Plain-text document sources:
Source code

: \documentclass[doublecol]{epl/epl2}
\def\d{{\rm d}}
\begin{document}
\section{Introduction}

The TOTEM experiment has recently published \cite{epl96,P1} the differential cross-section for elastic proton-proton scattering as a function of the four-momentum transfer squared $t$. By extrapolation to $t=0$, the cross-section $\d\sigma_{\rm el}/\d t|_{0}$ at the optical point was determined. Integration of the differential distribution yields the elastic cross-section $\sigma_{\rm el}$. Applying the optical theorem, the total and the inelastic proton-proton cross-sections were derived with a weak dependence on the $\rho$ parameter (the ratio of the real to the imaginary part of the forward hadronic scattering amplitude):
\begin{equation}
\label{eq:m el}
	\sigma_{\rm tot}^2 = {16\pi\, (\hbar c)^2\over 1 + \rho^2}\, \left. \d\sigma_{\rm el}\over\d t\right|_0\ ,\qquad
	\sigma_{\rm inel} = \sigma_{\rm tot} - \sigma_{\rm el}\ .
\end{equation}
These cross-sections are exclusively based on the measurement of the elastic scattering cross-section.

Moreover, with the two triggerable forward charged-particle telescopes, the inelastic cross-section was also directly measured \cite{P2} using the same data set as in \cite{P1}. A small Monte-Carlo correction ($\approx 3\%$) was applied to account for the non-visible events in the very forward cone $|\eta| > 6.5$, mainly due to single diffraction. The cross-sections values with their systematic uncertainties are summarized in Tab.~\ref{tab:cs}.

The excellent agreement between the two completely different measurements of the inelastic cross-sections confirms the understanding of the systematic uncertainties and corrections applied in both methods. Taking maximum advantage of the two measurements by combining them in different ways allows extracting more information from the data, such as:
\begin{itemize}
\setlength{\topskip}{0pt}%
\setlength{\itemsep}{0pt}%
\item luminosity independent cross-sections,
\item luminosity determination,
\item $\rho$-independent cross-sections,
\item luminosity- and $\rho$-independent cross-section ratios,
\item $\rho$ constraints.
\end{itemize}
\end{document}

## What you are asked to do
Return each line from the entries above that includes "luminosity".

## Exercise output
\item luminosity independent cross-sections,
\item luminosity determination,
\item luminosity- and $\rho$-independent cross-section ratios,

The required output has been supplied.